▸ **Data shown**
--- START ---

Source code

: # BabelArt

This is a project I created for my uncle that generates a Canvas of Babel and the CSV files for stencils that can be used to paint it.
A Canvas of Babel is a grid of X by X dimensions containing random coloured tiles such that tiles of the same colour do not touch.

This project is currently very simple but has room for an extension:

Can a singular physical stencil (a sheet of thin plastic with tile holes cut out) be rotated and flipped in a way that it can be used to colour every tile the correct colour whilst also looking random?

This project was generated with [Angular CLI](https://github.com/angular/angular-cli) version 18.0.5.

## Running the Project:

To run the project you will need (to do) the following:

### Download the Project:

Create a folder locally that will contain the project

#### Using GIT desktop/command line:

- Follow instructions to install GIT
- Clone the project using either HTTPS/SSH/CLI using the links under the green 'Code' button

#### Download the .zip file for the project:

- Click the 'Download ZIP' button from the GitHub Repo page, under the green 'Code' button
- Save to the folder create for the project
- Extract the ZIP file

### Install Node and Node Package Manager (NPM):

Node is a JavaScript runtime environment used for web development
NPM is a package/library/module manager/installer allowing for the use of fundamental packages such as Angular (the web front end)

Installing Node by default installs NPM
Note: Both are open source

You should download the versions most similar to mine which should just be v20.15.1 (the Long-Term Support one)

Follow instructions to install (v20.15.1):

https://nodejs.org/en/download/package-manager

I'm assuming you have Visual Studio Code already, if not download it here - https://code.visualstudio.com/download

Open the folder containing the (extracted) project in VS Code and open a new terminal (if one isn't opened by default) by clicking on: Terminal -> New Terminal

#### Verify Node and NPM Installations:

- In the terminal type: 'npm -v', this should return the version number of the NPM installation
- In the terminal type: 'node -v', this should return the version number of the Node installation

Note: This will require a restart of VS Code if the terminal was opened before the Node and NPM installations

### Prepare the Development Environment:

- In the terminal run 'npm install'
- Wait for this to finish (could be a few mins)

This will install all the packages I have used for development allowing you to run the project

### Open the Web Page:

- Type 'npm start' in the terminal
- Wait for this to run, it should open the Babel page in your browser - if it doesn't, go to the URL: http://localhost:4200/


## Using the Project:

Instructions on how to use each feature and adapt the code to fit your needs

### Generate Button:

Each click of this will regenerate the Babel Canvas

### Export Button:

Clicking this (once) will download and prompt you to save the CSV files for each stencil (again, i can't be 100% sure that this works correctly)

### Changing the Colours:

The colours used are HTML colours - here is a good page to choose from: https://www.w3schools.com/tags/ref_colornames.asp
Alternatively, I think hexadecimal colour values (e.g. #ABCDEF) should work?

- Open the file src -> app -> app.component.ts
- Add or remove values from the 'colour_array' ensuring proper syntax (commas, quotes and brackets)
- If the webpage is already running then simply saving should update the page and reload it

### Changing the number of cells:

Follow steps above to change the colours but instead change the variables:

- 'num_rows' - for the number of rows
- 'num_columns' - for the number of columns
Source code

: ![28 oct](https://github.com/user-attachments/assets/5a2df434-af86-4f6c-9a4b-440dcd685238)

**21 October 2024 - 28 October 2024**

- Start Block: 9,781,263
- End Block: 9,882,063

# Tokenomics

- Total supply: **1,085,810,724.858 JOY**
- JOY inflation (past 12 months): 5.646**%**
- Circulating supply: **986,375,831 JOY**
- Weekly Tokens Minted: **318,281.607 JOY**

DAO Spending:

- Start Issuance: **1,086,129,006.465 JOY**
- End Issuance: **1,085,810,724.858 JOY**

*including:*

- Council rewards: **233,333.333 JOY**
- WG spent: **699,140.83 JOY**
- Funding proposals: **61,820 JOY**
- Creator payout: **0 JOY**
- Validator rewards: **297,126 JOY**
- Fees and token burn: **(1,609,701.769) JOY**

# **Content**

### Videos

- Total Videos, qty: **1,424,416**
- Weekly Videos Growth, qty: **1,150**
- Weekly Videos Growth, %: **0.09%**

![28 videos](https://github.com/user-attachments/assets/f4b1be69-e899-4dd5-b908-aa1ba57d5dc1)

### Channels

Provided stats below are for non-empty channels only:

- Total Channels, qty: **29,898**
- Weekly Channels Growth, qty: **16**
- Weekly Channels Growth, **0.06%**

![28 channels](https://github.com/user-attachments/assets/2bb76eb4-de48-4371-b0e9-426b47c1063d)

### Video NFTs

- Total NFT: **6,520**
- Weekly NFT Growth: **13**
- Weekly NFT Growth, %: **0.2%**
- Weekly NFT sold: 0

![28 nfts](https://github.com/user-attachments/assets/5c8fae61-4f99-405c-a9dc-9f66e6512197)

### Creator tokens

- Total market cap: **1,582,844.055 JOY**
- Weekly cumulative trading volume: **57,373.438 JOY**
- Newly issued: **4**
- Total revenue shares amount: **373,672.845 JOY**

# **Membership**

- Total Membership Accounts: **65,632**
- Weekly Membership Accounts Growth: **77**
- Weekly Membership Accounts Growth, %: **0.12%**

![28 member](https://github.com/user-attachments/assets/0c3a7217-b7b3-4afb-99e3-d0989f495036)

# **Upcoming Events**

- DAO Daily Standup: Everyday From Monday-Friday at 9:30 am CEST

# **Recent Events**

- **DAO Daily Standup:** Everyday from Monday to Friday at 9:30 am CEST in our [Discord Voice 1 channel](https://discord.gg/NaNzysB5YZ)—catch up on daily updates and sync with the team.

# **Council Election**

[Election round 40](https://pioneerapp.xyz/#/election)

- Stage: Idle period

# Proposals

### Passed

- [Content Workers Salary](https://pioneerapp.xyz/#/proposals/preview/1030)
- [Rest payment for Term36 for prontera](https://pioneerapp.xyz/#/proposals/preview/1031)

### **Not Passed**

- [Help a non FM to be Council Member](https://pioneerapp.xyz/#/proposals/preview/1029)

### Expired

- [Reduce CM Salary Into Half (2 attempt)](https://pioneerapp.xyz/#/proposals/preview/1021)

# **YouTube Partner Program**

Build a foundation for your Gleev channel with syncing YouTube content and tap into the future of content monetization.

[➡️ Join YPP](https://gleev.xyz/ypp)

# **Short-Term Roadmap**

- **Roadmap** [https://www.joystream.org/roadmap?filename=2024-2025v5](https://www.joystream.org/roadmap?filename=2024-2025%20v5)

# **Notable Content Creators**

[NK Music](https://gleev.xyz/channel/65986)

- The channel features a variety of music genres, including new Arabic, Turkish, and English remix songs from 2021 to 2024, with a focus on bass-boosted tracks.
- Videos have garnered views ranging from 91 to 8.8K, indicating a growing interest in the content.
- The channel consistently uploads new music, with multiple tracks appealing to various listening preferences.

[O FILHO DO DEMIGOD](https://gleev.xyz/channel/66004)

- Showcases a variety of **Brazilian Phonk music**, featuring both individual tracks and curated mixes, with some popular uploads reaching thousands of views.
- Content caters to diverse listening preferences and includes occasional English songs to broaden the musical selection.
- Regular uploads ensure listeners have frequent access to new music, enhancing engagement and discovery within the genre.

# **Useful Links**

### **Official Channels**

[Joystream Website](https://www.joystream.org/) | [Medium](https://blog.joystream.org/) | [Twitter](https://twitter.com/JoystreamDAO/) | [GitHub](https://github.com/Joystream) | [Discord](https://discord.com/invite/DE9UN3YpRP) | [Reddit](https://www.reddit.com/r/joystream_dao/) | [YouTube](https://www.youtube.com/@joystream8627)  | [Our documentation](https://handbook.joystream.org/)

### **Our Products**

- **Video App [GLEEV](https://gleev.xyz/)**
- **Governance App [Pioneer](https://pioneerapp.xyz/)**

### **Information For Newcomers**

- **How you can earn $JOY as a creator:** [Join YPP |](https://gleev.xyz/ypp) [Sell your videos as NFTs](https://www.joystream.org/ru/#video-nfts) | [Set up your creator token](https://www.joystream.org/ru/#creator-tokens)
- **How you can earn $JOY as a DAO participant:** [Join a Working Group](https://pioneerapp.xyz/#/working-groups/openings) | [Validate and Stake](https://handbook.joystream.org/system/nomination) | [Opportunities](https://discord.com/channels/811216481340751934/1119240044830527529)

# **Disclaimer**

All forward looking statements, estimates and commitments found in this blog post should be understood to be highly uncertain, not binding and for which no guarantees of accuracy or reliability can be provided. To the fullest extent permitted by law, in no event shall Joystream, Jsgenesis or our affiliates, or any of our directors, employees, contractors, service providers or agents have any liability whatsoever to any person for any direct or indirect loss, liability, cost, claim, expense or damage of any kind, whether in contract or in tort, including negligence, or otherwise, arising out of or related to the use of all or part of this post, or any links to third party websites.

--- END ---

▸ **Task description**
The lines above, starting at the one with "Follow steps above" and ending at the one with "# **Membership**", are the only ones to return, exactly as written.

▸ **Task answer**
Follow steps above to change the colours but instead change the variables:

- 'num_rows' - for the number of rows
- 'num_columns' - for the number of columns
Source code

: ![28 oct](https://github.com/user-attachments/assets/5a2df434-af86-4f6c-9a4b-440dcd685238)

**21 October 2024 - 28 October 2024**

- Start Block: 9,781,263
- End Block: 9,882,063

# Tokenomics

- Total supply: **1,085,810,724.858 JOY**
- JOY inflation (past 12 months): 5.646**%**
- Circulating supply: **986,375,831 JOY**
- Weekly Tokens Minted: **318,281.607 JOY**

DAO Spending:

- Start Issuance: **1,086,129,006.465 JOY**
- End Issuance: **1,085,810,724.858 JOY**

*including:*

- Council rewards: **233,333.333 JOY**
- WG spent: **699,140.83 JOY**
- Funding proposals: **61,820 JOY**
- Creator payout: **0 JOY**
- Validator rewards: **297,126 JOY**
- Fees and token burn: **(1,609,701.769) JOY**

# **Content**

### Videos

- Total Videos, qty: **1,424,416**
- Weekly Videos Growth, qty: **1,150**
- Weekly Videos Growth, %: **0.09%**

![28 videos](https://github.com/user-attachments/assets/f4b1be69-e899-4dd5-b908-aa1ba57d5dc1)

### Channels

Provided stats below are for non-empty channels only:

- Total Channels, qty: **29,898**
- Weekly Channels Growth, qty: **16**
- Weekly Channels Growth, **0.06%**

![28 channels](https://github.com/user-attachments/assets/2bb76eb4-de48-4371-b0e9-426b47c1063d)

### Video NFTs

- Total NFT: **6,520**
- Weekly NFT Growth: **13**
- Weekly NFT Growth, %: **0.2%**
- Weekly NFT sold: 0

![28 nfts](https://github.com/user-attachments/assets/5c8fae61-4f99-405c-a9dc-9f66e6512197)

### Creator tokens

- Total market cap: **1,582,844.055 JOY**
- Weekly cumulative trading volume: **57,373.438 JOY**
- Newly issued: **4**
- Total revenue shares amount: **373,672.845 JOY**

# **Membership**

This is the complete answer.